The diplomat, Ms Lynne Tracy, was on her way to the US consulate in the city when a vehicle suddenly appeared and blocked the road, local police officer Arshad Khan told sources.

'A man in the intercepting Land Cruiser rolled down the window and opened fire with a Kalashnikov rifle, but the diplomat remained unhurt,' he said, adding that Ms Tracy was travelling in a bullet-proof vehicle.

The diplomat's driver quickly threw the car into reverse, hitting an auto rickshaw, he said.

The attackers fled the scene, Mr Khan said. The rickshaw driver suffered minor injuries.

Later, the US consulate issued a brief statement saying: 'There was a security incident in Peshawar this morning involving a US consulate vehicle and three employees'.

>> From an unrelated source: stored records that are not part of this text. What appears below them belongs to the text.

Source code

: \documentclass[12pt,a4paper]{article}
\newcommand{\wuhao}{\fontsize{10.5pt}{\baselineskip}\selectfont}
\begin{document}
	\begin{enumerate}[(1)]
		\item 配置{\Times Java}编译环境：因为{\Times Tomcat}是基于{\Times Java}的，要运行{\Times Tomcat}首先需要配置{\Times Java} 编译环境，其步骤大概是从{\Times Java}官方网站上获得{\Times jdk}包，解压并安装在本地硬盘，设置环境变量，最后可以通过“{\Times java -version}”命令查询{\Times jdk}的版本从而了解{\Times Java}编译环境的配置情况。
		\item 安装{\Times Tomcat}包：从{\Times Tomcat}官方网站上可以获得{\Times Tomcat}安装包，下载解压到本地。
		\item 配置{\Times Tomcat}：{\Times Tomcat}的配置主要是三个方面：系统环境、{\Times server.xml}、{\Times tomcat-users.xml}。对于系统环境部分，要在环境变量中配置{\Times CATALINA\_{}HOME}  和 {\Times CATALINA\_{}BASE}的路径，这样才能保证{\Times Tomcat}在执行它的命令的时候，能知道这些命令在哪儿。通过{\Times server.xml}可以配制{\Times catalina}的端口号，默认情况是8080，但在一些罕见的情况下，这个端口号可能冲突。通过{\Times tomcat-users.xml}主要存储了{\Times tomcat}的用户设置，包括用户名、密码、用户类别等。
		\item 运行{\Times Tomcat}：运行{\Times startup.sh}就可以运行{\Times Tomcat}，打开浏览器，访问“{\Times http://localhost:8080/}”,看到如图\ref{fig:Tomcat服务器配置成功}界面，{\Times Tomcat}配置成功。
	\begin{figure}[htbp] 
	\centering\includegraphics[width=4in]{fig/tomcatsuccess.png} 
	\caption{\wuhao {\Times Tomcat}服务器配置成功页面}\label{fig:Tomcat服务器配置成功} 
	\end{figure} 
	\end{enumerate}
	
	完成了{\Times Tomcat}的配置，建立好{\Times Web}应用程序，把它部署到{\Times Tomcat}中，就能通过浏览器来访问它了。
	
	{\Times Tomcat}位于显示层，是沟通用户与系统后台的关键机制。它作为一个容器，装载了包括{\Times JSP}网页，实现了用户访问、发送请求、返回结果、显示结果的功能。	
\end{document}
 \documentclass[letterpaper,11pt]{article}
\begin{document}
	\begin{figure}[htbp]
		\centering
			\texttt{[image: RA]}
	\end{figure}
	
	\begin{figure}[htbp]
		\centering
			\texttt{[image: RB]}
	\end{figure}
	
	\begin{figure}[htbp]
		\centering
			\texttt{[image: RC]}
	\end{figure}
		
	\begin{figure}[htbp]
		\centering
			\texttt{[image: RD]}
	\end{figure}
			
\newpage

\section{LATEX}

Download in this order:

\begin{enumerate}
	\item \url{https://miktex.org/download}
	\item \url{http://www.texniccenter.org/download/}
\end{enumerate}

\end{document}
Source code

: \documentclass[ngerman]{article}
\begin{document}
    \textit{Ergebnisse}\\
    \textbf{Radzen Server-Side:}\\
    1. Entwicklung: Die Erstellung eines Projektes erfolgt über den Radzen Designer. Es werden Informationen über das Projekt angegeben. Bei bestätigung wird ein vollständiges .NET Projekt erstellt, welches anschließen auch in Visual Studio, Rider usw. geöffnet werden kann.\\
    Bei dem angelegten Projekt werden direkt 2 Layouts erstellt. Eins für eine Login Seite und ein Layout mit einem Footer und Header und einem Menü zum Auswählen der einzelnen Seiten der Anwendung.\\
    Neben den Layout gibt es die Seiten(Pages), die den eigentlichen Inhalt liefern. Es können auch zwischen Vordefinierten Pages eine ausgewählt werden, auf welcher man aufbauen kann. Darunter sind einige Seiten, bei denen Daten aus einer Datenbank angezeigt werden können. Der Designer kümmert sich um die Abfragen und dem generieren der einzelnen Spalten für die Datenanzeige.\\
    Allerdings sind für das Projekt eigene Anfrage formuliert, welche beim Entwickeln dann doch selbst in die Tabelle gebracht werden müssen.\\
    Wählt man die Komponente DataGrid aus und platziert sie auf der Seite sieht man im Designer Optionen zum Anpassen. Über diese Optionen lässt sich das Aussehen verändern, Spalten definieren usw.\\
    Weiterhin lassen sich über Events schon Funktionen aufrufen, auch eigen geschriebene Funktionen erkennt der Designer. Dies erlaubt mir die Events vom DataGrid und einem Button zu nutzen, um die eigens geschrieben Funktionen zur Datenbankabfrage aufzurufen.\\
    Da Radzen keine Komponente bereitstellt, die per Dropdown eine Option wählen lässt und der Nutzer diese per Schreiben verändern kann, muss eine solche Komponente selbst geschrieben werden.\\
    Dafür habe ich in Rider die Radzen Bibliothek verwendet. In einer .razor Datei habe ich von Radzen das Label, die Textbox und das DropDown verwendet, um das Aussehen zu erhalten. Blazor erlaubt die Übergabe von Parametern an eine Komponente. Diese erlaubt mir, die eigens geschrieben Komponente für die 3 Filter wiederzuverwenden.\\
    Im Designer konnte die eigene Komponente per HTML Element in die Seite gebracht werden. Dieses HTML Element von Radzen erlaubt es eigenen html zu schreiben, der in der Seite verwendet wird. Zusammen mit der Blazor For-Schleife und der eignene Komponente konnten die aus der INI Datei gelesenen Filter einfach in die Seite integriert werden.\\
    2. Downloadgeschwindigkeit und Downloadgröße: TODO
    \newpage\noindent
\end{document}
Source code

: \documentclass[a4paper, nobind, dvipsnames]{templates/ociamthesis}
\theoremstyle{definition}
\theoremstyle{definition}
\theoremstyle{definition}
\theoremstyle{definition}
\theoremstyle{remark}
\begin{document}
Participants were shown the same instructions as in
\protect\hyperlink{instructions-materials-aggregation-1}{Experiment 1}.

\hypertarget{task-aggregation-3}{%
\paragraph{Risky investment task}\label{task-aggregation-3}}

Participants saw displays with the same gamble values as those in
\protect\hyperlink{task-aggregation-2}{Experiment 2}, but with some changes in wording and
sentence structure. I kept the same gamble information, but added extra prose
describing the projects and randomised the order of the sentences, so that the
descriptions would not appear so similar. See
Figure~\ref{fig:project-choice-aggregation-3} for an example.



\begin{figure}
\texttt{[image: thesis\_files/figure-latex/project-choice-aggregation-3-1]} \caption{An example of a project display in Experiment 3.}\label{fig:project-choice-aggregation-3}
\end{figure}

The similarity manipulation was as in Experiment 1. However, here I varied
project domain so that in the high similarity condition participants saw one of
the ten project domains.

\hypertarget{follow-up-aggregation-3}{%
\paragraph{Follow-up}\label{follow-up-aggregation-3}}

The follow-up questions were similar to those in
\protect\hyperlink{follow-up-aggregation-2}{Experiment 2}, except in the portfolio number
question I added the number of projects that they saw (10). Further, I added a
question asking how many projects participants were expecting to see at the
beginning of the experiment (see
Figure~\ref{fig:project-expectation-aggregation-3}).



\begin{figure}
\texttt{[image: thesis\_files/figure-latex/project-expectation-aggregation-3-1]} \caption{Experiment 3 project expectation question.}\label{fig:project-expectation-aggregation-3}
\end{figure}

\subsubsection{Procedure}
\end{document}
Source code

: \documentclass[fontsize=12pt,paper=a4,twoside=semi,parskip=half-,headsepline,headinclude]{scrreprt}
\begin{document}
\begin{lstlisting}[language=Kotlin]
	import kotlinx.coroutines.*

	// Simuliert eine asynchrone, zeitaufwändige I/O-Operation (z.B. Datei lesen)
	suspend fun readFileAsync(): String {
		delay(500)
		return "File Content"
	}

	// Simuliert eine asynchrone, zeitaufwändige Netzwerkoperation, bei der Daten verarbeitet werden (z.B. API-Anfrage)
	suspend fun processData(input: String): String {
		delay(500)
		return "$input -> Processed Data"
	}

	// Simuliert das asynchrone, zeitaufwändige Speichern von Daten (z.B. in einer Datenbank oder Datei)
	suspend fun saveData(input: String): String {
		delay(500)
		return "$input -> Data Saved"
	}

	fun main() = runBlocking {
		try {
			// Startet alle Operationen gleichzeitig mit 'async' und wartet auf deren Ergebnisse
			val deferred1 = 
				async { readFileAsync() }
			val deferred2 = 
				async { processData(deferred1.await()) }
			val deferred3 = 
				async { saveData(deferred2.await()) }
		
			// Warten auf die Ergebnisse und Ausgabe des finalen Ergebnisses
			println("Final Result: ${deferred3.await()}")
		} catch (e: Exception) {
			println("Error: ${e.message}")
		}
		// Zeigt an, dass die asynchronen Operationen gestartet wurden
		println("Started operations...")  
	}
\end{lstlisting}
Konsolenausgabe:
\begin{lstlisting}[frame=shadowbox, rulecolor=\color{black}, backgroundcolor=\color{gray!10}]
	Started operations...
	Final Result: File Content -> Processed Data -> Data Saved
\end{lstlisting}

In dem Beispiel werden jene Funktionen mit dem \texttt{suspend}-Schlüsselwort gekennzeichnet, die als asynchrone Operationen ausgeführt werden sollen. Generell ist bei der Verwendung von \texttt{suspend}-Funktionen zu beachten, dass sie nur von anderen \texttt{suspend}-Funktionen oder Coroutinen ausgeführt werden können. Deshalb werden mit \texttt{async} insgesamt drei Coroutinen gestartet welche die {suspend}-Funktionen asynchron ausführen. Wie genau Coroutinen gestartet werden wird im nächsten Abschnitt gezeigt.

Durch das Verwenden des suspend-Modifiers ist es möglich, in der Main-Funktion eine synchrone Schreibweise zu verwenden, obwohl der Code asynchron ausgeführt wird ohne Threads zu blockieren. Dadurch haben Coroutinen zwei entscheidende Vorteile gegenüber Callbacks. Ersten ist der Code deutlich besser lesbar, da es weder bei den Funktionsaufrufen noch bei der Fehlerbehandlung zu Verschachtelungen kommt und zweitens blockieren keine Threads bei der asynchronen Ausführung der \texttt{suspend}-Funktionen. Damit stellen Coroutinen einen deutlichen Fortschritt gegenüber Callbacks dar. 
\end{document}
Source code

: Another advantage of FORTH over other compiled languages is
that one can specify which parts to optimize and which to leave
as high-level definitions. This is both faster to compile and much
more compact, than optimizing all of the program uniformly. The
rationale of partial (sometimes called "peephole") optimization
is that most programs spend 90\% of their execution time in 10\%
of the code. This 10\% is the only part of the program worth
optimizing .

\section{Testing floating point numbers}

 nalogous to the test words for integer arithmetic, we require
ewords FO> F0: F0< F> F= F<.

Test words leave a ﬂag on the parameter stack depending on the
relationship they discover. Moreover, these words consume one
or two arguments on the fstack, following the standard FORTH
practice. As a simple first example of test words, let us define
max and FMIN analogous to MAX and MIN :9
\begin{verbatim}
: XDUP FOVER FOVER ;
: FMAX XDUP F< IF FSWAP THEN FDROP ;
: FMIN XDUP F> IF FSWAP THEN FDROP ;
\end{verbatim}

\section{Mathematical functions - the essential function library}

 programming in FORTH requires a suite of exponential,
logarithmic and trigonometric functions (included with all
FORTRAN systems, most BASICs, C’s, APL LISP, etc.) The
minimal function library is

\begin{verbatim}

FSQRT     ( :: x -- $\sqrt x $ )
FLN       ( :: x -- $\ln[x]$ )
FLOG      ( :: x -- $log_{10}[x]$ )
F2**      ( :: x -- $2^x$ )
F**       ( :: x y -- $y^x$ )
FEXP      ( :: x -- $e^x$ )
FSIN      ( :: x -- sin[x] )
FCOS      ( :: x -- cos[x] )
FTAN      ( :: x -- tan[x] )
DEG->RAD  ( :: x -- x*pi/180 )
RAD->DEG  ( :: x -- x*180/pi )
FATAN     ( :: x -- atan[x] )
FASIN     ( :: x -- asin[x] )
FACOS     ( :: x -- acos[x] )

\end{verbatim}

'There were no injuries and minimal damage to the vehicle. We are coordinating with Pakistani authorities investigating the incident,' it said.

An official who requested anonymity said the US diplomat was accompanied by her driver and a security officer.

Ms Tracy is a top official at the US consulate in Peshawar, the capital of troubled North West Frontier Province, which has been plagued by militant violence.

Pakistan's foreign ministry condemned the incident in a statement and said 'steps for enhanced security' had been taken.

'The government is committed to ensuring all possible measures for the security of the diplomatic community,' it said.

Peshawar, which is close to the Afghan border, has a population of more than 2.5 million people in addition to about 1.7 million Afghan refugees uprooted during the 1979-1989 Soviet occupation of Afghanistan.

It is witnessing a surge in violence blamed on Taliban militants, as Pakistani troops have launched operations against Islamic militants in the Swat valley and Taliban hideouts in the bordering tribal belt.

Pakistani forces moved into the tribal Bajaur area, a known hub of Al-Qaeda and Taliban militants, earlier this month. The two-week-old military operation there has left more than 500 people dead, most of them militants, officials say.

Pakistan on Monday banned the main Taliban militant group, Tehreek-i-Taliban Pakistan (TTP), and ordered its bank accounts and assets frozen.

Also Tuesday, at least five people were killed and 16 wounded when a bomb ripped through a hotel just outside the Pakistani capital Islamabad, police said.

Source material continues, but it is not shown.